RECORDS PROVIDED Block Start

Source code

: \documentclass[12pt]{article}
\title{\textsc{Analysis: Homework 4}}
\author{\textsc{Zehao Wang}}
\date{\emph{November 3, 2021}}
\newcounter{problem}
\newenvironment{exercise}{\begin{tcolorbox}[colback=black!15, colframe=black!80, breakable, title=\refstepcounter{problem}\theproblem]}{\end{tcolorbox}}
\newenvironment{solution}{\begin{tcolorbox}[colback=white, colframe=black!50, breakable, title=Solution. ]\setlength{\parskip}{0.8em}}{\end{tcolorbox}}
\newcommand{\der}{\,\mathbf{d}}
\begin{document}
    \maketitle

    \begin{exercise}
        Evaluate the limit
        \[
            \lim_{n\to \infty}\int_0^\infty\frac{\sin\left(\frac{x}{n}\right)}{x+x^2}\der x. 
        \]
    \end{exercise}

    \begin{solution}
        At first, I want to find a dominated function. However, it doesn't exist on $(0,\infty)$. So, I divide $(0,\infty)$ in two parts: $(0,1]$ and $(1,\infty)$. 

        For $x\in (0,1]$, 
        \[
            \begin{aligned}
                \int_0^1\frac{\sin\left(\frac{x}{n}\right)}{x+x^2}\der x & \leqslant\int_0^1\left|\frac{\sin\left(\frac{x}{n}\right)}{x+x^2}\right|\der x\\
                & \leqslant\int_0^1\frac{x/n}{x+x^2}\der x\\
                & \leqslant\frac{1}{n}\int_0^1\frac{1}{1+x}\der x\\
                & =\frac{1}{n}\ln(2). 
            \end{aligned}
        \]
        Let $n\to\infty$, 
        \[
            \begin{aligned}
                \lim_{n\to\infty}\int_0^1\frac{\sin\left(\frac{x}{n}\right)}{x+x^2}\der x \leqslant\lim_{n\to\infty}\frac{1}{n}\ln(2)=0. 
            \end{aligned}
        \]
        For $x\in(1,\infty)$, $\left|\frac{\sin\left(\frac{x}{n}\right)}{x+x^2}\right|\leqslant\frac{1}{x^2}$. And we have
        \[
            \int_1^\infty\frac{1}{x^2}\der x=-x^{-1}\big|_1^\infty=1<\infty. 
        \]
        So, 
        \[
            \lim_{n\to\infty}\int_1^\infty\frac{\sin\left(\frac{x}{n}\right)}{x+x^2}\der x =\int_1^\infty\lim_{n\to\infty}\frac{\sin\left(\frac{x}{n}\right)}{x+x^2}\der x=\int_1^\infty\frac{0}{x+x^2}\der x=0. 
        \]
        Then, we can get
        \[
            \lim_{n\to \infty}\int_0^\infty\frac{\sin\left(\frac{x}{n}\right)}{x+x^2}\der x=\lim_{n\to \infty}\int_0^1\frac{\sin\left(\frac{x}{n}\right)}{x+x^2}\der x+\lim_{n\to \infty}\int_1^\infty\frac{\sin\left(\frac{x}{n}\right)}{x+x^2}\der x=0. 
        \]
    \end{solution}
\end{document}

RECORDS PROVIDED Block End

EXERCISE DESCRIPTION: Write the records out once more, exactly as shown.

RESULT OF THIS EXERCISE:
Source code

: \documentclass[12pt]{article}
\title{\textsc{Analysis: Homework 4}}
\author{\textsc{Zehao Wang}}
\date{\emph{November 3, 2021}}
\newcounter{problem}
\newenvironment{exercise}{\begin{tcolorbox}[colback=black!15, colframe=black!80, breakable, title=\refstepcounter{problem}\theproblem]}{\end{tcolorbox}}
\newenvironment{solution}{\begin{tcolorbox}[colback=white, colframe=black!50, breakable, title=Solution. ]\setlength{\parskip}{0.8em}}{\end{tcolorbox}}
\newcommand{\der}{\,\mathbf{d}}
\begin{document}
    \maketitle

    \begin{exercise}
        Evaluate the limit
        \[
            \lim_{n\to \infty}\int_0^\infty\frac{\sin\left(\frac{x}{n}\right)}{x+x^2}\der x. 
        \]
    \end{exercise}

    \begin{solution}
        At first, I want to find a dominated function. However, it doesn't exist on $(0,\infty)$. So, I divide $(0,\infty)$ in two parts: $(0,1]$ and $(1,\infty)$. 

        For $x\in (0,1]$, 
        \[
            \begin{aligned}
                \int_0^1\frac{\sin\left(\frac{x}{n}\right)}{x+x^2}\der x & \leqslant\int_0^1\left|\frac{\sin\left(\frac{x}{n}\right)}{x+x^2}\right|\der x\\
                & \leqslant\int_0^1\frac{x/n}{x+x^2}\der x\\
                & \leqslant\frac{1}{n}\int_0^1\frac{1}{1+x}\der x\\
                & =\frac{1}{n}\ln(2). 
            \end{aligned}
        \]
        Let $n\to\infty$, 
        \[
            \begin{aligned}
                \lim_{n\to\infty}\int_0^1\frac{\sin\left(\frac{x}{n}\right)}{x+x^2}\der x \leqslant\lim_{n\to\infty}\frac{1}{n}\ln(2)=0. 
            \end{aligned}
        \]
        For $x\in(1,\infty)$, $\left|\frac{\sin\left(\frac{x}{n}\right)}{x+x^2}\right|\leqslant\frac{1}{x^2}$. And we have
        \[
            \int_1^\infty\frac{1}{x^2}\der x=-x^{-1}\big|_1^\infty=1<\infty. 
        \]
        So, 
        \[
            \lim_{n\to\infty}\int_1^\infty\frac{\sin\left(\frac{x}{n}\right)}{x+x^2}\der x =\int_1^\infty\lim_{n\to\infty}\frac{\sin\left(\frac{x}{n}\right)}{x+x^2}\der x=\int_1^\infty\frac{0}{x+x^2}\der x=0. 
        \]
        Then, we can get
        \[
            \lim_{n\to \infty}\int_0^\infty\frac{\sin\left(\frac{x}{n}\right)}{x+x^2}\der x=\lim_{n\to \infty}\int_0^1\frac{\sin\left(\frac{x}{n}\right)}{x+x^2}\der x+\lim_{n\to \infty}\int_1^\infty\frac{\sin\left(\frac{x}{n}\right)}{x+x^2}\der x=0. 
        \]
    \end{solution}
\end{document}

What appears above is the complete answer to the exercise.